听到他的话兰云耸耸肩,指指云问香脖子上,意思是我很讲理的,玉佩就在那挂着,你若是不怕被人骂为老不尊轻薄小姑娘,你就拿吧!
他那样直把云问香憋的捂着嘴笑得只打颤。
“不是,公子,你这……”
“大叔,你不会又想倒在地上赖我吧?这可不是楼阁,地上很脏的哦。”
他这话直把中年人弄得脸一红,尴尬的不知道该看哪。
而兰云付了钱,拉着笑得浑身只打颤的云问香就走。
只是她回过头去看了那中年人一眼。又?这两人难道见过?
兰云一直拉着云问香将整个庙会逛了个遍,而云问香自从兰云为她戴上玉佩那一刻,就一直用手捂着胸口那块玉佩,像是怕它一不小心跑掉似的。
这是,他送给她的吧?嗯,应该算是。毕竟是他付的钱,最主要的是,这是他亲手帮她戴上的。
青儿早已经回去了,为了不打扰她们的二人世界,所以两个少男少女玩得天昏地暗,将所有小吃吃了个遍,所有摊位看了个光,直到酉时三刻,日头西下,黄昏来临这才往回走。
兰云将云问香送到云府大门口,云问香说,“云哥,谢谢你送我的礼物。”
“喜欢吗?”这可是他第一次送礼物给女孩子。还是人家女孩自己挑的,下次一定送个自己跳的给她。
“嗯,”云问香轻轻地嗯了声。

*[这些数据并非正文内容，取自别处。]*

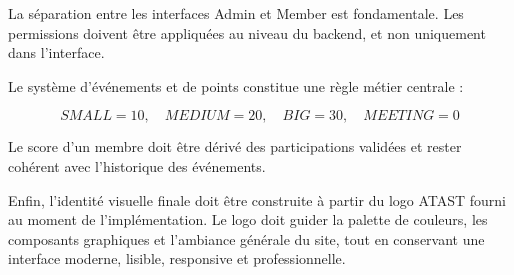 \documentclass[11pt,a4paper]{report}
\begin{document}
La séparation entre les interfaces Admin et Member est fondamentale. Les permissions doivent être appliquées au niveau du backend, et non uniquement dans l'interface.

Le système d'événements et de points constitue une règle métier centrale :

\[
\boxed{
SMALL=10,\quad
MEDIUM=20,\quad
BIG=30,\quad
MEETING=0
}
\]

Le score d'un membre doit être dérivé des participations validées et rester cohérent avec l'historique des événements.

Enfin, l'identité visuelle finale doit être construite à partir du logo ATAST fourni au moment de l'implémentation. Le logo doit guider la palette de couleurs, les composants graphiques et l'ambiance générale du site, tout en conservant une interface moderne, lisible, responsive et professionnelle.
\end{document}
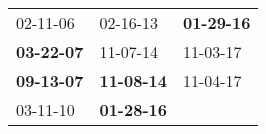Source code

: \begin{supertabular}{p{0.33\columnwidth}p{0.33\columnwidth}p{0.33\columnwidth}}
          02-11-06\textsuperscript{} &           02-16-13\textsuperscript{} &  \textbf{01-29-16\textsuperscript{}} \\
 \textbf{03-22-07\textsuperscript{}} &           11-07-14\textsuperscript{} &           11-03-17\textsuperscript{} \\
 \textbf{09-13-07\textsuperscript{}} &  \textbf{11-08-14\textsuperscript{}} &           11-04-17\textsuperscript{} \\
          03-11-10\textsuperscript{} &  \textbf{01-28-16\textsuperscript{}} &                                      \\
\end{supertabular}
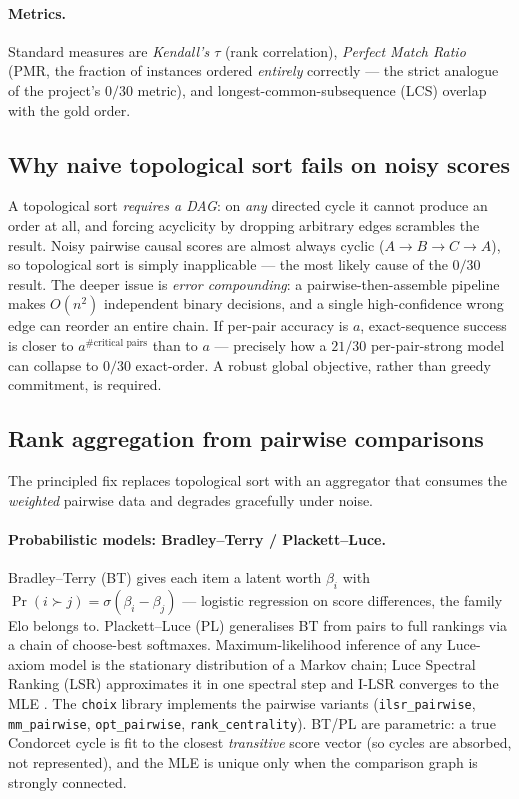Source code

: \paragraph{Metrics.} Standard measures are \emph{Kendall's $\tau$} (rank
correlation), \emph{Perfect Match Ratio} (PMR, the fraction of instances ordered
\emph{entirely} correctly --- the strict analogue of the project's $0/30$
metric), and longest-common-subsequence (LCS) overlap with the gold order.

\subsection{Why naive topological sort fails on noisy scores}
\label{sec:toposort-fails}
A topological sort \emph{requires a DAG}: on \emph{any} directed cycle it cannot
produce an order at all, and forcing acyclicity by dropping arbitrary edges
scrambles the result. Noisy pairwise causal scores are almost always cyclic
($A\!\rightarrow\!B\!\rightarrow\!C\!\rightarrow\!A$), so topological sort is
simply inapplicable --- the most likely cause of the $0/30$ result. The deeper
issue is \emph{error compounding}: a pairwise-then-assemble pipeline makes
$O(n^2)$ independent binary decisions, and a single high-confidence wrong edge can
reorder an entire chain. If per-pair accuracy is $a$, exact-sequence success is
closer to $a^{\#\text{critical pairs}}$ than to $a$ --- precisely how a $21/30$
per-pair-strong model can collapse to $0/30$ exact-order. A robust global
objective, rather than greedy commitment, is required.

\subsection{Rank aggregation from pairwise comparisons}
\label{sec:rank-agg}
The principled fix replaces topological sort with an aggregator that consumes the
\emph{weighted} pairwise data and degrades gracefully under noise.

\paragraph{Probabilistic models: Bradley--Terry / Plackett--Luce.}
Bradley--Terry (BT) \citep{ord:bradley1952} gives each item a latent worth
$\beta_i$ with $\Pr(i \succ j) = \sigma(\beta_i - \beta_j)$ --- logistic
regression on score differences, the family Elo belongs to. Plackett--Luce (PL)
generalises BT from pairs to full rankings via a chain of choose-best softmaxes.
Maximum-likelihood inference of any Luce-axiom model is the stationary
distribution of a Markov chain; Luce Spectral Ranking (LSR) approximates it in one
spectral step and I-LSR converges to the MLE \citep{ord:maystre2015plackettluce}.
The \texttt{choix} library \citep{ord:choix} implements the pairwise variants
(\texttt{ilsr\_pairwise}, \texttt{mm\_pairwise}, \texttt{opt\_pairwise},
\texttt{rank\_centrality}). BT/PL are parametric: a true Condorcet cycle is fit to
the closest \emph{transitive} score vector (so cycles are absorbed, not
represented), and the MLE is unique only when the comparison graph is strongly
connected.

“要进去坐会喝杯茶吗?”
“有酒喝吗?”兰云一脸坏笑。
而云问香听到这个就俏脸发烫,瞪了他一眼,这混蛋。
“没有。”
“那算了。”故作失望的叹口气。
“噗呵!快回去吧,小心一会天黑了撞鬼,吓死你。哼!”云问香做了个鬼脸跑了进去。
兰云摇摇头往回走,今天真是愉快啊。这还是第一次和女生约会,却还是女生主动提出来的,看来以后的主动点。既然喜欢上她,别管有没有结果,至少努力过,没遗憾。可不想等到失去以后再来后悔,有屁用?
回到云府的云问香本来是开开心心的。却被另一件事弄得一整天的好心情一扫而空。
“二弟,你也看到了,川河被人打了,最主要的还是被打到那里,这要是万一以后影响传宗接代,你怎么对得起赵家列祖列宗?”一个浑身珠光宝气嚣张跋扈的妇女指着云海一个劲的吐苦水。
她叫云苦水,云海的大姐,云问香的姑姑。
云海坐在那里悠哉的喝着茶,听到她的话眉头一皱,他不能传宗接代关他屁事?他姓云好吧?

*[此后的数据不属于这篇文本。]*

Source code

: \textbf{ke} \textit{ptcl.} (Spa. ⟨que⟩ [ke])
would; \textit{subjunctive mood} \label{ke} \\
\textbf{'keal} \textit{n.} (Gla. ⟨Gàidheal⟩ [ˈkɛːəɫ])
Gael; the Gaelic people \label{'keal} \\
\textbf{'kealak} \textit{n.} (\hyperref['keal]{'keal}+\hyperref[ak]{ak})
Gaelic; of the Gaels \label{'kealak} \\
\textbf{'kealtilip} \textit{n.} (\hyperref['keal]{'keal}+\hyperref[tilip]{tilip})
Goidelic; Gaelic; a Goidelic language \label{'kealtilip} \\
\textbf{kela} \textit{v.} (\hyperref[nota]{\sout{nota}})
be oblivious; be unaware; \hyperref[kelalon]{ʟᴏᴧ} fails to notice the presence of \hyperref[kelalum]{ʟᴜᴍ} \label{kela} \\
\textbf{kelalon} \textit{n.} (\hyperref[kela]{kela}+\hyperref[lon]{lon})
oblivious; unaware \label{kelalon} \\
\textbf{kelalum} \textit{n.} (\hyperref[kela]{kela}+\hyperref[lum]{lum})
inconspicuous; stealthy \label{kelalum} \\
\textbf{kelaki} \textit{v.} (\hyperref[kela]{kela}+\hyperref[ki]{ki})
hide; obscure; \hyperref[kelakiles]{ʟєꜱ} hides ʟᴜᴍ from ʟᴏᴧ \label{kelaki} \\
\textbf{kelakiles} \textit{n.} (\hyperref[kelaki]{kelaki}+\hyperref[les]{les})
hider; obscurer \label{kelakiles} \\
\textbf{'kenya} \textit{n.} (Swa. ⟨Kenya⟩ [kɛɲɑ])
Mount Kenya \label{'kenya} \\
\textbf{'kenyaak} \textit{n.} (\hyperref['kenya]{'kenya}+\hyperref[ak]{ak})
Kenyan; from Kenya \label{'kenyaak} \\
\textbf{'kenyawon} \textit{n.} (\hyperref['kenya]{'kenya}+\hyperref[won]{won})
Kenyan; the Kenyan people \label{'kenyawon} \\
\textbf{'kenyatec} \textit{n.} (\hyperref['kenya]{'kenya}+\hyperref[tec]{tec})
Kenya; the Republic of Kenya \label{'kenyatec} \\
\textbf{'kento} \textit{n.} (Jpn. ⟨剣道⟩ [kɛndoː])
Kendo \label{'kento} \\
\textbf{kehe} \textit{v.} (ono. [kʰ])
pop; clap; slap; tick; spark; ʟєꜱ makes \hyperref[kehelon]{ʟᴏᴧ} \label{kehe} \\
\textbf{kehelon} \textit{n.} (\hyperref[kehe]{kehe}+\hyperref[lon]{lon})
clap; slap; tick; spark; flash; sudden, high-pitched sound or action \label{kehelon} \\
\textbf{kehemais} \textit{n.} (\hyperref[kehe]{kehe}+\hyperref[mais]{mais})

“你也不想想,川河可是赵家唯一的儿子,现在在你的地盘被人打了,你自己说吧,该怎么办?”
赵川河,云苦水的儿子,自从丈夫三年前被她气死,额,好吧!听说是病死的。从那以后,赵川河就整天被他捧在手里。
好吧!赵川河从小就被她捧在手里长大的,所以他才会到处惹祸,到头来丢给老娘擦屁股,老娘云苦水就发挥她名副其实的本事,将苦水往赵山河那里一倒,好了,淹死了。

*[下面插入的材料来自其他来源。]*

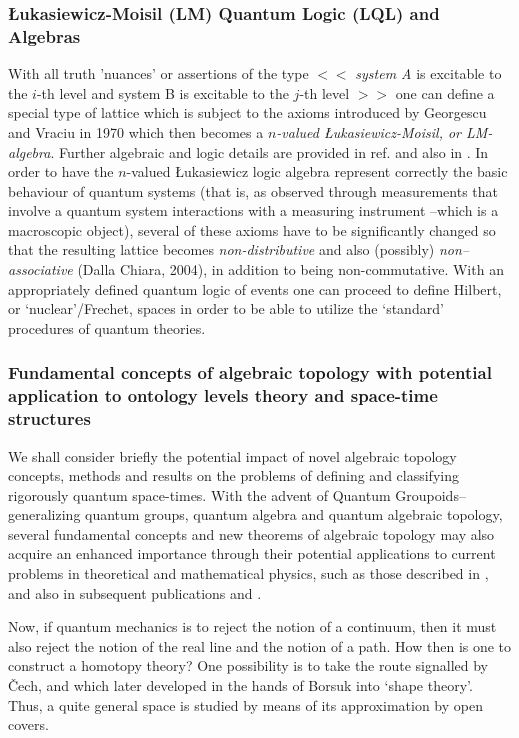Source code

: \documentclass[12pt]{article}
\theoremstyle{plain}
\theoremstyle{definition}
\theoremstyle{plain}
\numberwithin{equation}{section}
\begin{document}
\subsubsection{\L{}ukasiewicz-Moisil (LM) Quantum Logic (LQL) and Algebras}
 With all truth 'nuances' or assertions of the type $<<$ \emph{system A } is excitable
to the $i$-th level and system B is excitable to the $j$-th level $>>$ one can define 
a special type of lattice which is subject to the axioms introduced by Georgescu and Vraciu in 1970 \cite{GGCV70} which then becomes a \emph{$n$-valued \L ukasiewicz-Moisil, or LM-algebra}. Further algebraic and logic details are provided in ref. \cite{GG2k6} and also in \cite{Bggb4}. In order to have the $n$-valued \L{}ukasiewicz logic algebra
represent correctly the basic behaviour of quantum systems (that is, as observed through measurements that involve a quantum system interactions with a measuring instrument --which is a macroscopic object), several of these axioms have to be significantly changed so that the resulting lattice becomes \emph{non-distributive} and also (possibly) \emph{non--associative} (Dalla Chiara, 2004), in addition to being non-commutative. With an appropriately defined quantum logic of events one can proceed to define Hilbert, or `nuclear'/Frechet, spaces in order to be able to utilize the `standard' procedures of quantum theories.

\subsubsection{Fundamental concepts of algebraic topology with potential application to ontology levels theory and 
space-time structures}
 We shall consider briefly the potential impact of novel algebraic topology concepts, methods and results on the problems of defining and classifying rigorously quantum space-times. With the advent of Quantum Groupoids--generalizing quantum groups, quantum algebra and quantum algebraic topology, several fundamental concepts and new theorems of algebraic topology may also acquire an enhanced importance through their potential applications to current problems in theoretical and mathematical physics, such as those described in \cite{BBGG1}, and also in subsequent publications \cite{Bggb4} and \cite{BGB2k7b}. 

 Now, if quantum mechanics is to reject the notion of a continuum,
then it must also reject the notion of the real line and the notion
of a path. How then is one to construct a homotopy theory?
One possibility is to take the route signalled by \v{C}ech, and which
later developed in the hands of Borsuk into `shape theory'. Thus, a quite general space is studied by means of its approximation by open covers.
\end{document}
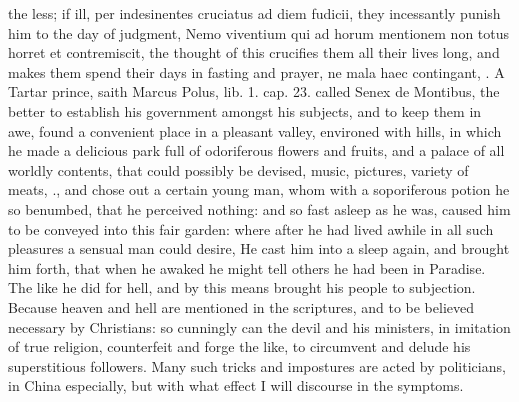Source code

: {the less; if ill, per indesinentes cruciatus ad diem fudicii, they
incessantly punish him to the day of judgment, Nemo viventium qui ad
horum mentionem non totus horret et contremiscit, the thought of this
crucifies them all their lives long, and makes them spend their days in
fasting and prayer, ne mala haec contingant, \etc{}. A Tartar prince, saith
Marcus Polus, lib. 1. cap. 23. called Senex de Montibus, the better to
establish his government amongst his subjects, and to keep them in awe,
found a convenient place in a pleasant valley, environed with hills, in
which he made a delicious park full of odoriferous flowers and
fruits, and a palace of all worldly contents, that could possibly be
devised, music, pictures, variety of meats, \etc{}., and chose out a
certain young man, whom with a soporiferous potion he so
benumbed, that he perceived nothing: and so fast asleep as he was,
caused him to be conveyed into this fair garden: where after he had
lived awhile in all such pleasures a sensual man could desire, He
cast him into a sleep again, and brought him forth, that when he awaked
he might tell others he had been in Paradise. The like he did for hell,
and by this means brought his people to subjection. Because heaven and
hell are mentioned in the scriptures, and to be believed necessary by
Christians: so cunningly can the devil and his ministers, in imitation
of true religion, counterfeit and forge the like, to circumvent and
delude his superstitious followers. Many such tricks and impostures are
acted by politicians, in China especially, but with what effect I will
discourse in the symptoms.

}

可是儿子惹了祸没人处理可不行,于是云苦水就找上了云海,因为娘家有爹管着,她不敢去,就只能来这个温柔,咳咳,用她的话说就是好欺负的二弟这里倒苦水。
没办法,云海一次又一次的被她的苦水淹得体无完肤,只能一次又一次的处理侄子赵川河的那些屁事。
真么想到五年前因为他内人去世,他们家一落千丈,这个从来不曾登门的大姐突然又来了,而且一来那个赵川河就被人打了。真他妈头疼。
“就是啊舅舅,我和哥哥不过去逛了下庙会,就碰到两个贱人,她们龇牙舞爪的二话不说就给了哥哥一下,哥哥到现在都还疼的满地打滚,在床上起不来。”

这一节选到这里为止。